Bien qu'il existe de nombreux universitaires brillants dans le monde qui mettent leurs talents au service de la société, la domination de l'élitisme intellectuel (et de l'absurdité pure et simple) que Chomsky, Klein et Sokal ont mentionné est très préoccupante. Chomsky a écrit dans sa critique du postmodernisme : « Les intellectuels de gauche qui, il y a 60 ans, auraient enseigné dans les écoles de la classe ouvrière, écrit des livres comme Les mathématiques pour les millions (qui a rendu les mathématiques intelligibles à des millions de personnes), participé à des organisations populaires et pris la parole en leur faveur, etc, sont désormais largement désengagés de ces activités ; on ne leur trouve plus, semble-t-il, lorsque surgit un besoin évident et croissant et même une attente explicite de vulgarisation de la connaissance qui permettraient aux gens ordinaires de résoudre leurs problèmes. » (Chomsky, 1995).

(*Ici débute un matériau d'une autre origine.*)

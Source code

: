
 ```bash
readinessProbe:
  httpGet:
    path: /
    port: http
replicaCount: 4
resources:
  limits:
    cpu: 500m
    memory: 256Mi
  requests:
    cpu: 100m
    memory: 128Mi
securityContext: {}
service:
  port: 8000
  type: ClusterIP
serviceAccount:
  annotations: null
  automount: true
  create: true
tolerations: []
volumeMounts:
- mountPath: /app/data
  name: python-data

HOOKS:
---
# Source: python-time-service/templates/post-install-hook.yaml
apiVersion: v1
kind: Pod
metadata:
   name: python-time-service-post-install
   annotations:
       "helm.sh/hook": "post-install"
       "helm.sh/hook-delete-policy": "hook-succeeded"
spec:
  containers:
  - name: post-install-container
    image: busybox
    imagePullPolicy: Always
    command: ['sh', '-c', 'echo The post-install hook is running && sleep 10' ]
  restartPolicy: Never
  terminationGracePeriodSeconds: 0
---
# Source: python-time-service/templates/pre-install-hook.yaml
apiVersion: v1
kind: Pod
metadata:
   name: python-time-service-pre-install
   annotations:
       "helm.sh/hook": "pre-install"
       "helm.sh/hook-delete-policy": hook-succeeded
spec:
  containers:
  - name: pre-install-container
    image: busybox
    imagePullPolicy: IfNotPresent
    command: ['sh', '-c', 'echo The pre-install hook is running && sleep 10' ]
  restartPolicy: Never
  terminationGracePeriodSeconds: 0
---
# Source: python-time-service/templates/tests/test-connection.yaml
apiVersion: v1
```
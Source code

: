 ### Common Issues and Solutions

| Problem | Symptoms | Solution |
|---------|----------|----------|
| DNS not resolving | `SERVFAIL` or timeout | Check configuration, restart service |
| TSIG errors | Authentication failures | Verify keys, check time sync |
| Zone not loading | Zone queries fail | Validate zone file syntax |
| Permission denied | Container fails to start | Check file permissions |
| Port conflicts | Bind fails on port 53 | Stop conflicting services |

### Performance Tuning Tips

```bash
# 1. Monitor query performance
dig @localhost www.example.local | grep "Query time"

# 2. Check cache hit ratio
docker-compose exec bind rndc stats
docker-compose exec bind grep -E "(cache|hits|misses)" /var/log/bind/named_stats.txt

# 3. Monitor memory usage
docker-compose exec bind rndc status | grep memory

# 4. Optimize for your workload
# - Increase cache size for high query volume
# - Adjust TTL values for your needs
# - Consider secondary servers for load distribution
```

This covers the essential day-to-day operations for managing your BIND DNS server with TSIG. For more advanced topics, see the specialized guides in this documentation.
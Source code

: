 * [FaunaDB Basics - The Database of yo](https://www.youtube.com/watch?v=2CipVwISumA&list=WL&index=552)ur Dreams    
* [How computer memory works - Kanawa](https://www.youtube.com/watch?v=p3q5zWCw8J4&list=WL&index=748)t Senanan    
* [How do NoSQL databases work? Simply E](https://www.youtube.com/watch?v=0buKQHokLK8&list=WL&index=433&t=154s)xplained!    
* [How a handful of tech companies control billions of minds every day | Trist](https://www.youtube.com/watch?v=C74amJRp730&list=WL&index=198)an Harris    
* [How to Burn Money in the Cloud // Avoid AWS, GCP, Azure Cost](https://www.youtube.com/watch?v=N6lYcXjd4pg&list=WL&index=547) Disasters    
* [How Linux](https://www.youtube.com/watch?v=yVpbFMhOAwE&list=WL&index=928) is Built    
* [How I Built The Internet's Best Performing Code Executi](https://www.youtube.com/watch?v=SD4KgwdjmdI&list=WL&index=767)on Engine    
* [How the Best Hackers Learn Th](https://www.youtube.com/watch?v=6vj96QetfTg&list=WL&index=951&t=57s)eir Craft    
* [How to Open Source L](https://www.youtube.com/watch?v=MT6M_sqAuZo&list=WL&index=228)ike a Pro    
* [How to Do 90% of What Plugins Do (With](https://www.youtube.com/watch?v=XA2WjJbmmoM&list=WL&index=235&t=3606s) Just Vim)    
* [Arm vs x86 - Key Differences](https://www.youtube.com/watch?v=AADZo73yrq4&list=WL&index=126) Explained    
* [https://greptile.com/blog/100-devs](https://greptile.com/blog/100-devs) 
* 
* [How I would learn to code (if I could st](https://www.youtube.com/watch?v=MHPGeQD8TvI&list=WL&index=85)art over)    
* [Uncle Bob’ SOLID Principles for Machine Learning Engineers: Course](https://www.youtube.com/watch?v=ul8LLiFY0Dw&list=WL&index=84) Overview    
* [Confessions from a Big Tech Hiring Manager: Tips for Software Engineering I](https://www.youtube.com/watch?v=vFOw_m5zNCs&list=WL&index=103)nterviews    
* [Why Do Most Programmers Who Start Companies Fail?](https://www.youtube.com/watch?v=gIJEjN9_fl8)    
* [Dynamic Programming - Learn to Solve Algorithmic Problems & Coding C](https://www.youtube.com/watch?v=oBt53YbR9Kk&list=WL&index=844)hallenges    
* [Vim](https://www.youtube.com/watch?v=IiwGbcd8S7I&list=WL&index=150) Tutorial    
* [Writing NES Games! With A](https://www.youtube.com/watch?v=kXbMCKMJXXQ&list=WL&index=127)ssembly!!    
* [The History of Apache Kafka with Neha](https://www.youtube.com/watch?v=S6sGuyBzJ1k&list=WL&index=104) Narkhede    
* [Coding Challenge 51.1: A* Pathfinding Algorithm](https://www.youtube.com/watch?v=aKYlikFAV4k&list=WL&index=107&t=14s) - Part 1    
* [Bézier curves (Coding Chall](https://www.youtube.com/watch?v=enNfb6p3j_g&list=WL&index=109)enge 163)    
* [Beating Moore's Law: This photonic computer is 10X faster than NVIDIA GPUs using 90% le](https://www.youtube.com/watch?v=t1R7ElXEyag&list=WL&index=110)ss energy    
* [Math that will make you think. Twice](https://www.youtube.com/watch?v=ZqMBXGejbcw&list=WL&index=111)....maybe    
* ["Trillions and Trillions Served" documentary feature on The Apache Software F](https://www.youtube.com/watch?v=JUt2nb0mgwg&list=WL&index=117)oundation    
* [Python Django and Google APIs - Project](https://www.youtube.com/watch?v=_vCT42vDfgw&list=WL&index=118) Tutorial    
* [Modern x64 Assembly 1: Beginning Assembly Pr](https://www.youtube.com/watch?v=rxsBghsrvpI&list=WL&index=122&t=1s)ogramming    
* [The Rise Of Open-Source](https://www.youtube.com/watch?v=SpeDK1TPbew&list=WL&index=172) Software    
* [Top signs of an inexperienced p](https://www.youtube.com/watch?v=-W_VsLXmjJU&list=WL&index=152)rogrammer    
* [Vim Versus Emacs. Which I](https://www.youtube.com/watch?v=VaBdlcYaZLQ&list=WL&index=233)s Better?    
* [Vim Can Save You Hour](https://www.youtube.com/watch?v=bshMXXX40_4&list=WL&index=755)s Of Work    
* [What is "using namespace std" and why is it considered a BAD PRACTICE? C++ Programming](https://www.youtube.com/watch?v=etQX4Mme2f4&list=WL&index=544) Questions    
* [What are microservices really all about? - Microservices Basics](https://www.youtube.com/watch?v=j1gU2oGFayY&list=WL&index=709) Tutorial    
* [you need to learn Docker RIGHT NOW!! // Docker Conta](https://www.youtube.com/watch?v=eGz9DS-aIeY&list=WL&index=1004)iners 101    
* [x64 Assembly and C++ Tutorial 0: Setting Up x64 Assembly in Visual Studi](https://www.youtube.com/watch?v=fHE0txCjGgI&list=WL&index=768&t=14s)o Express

Je m'inquiète pour ma génération, ceux d'entre nous qui sont aujourd'hui étudiants dans les universités néo-zélandaises et qui vont devenir la prochaine génération d'intellectuels, alors que nous sommes une génération qui a grandi dans les années de l'après Reagan-Thatcher ; une génération que l'on a dressé à veiller à ses intérêts individuels étroitement compris, à se considérer comme des consommateurs plutôt que comme des travailleurs, et à qui l'on a promis des emplois dans la merveilleuse "économie de la connaissance" postindustrielle. Le postmodernisme nous apprend à ignorer la réalité dans laquelle nous vivons et, en se dissimulant sous un langage obscur et prétentieux, il crée un fossé entre les intellectuels et la masse mondiale des travailleurs. C'est une façon de penser qui semble presque faite pour s'adapter à la situation politique de notre époque. Lorsque l'on examine la manière dont on nous apprend à penser dans notre société capitaliste moderne (ou postmoderne ?), il est important de se demander quels sont les intérêts favorisés par notre façon de penser. »

-Byron Clark, "Une critique marxiste du postmodernisme", 25 août 2008: https://fightback.org.nz/2008/08/25/a-marxist-critique-of-postmodernism/

Post-scriptum : Pour une critique épistémologique du relativisme post-moderne, on lira avec profit : Ophélia Deroy, « Des menaces postmodernistes au défi relativiste. À propos de Fear of Knowledge de Paul Boghossian », Tracés. Revue de Sciences humaines.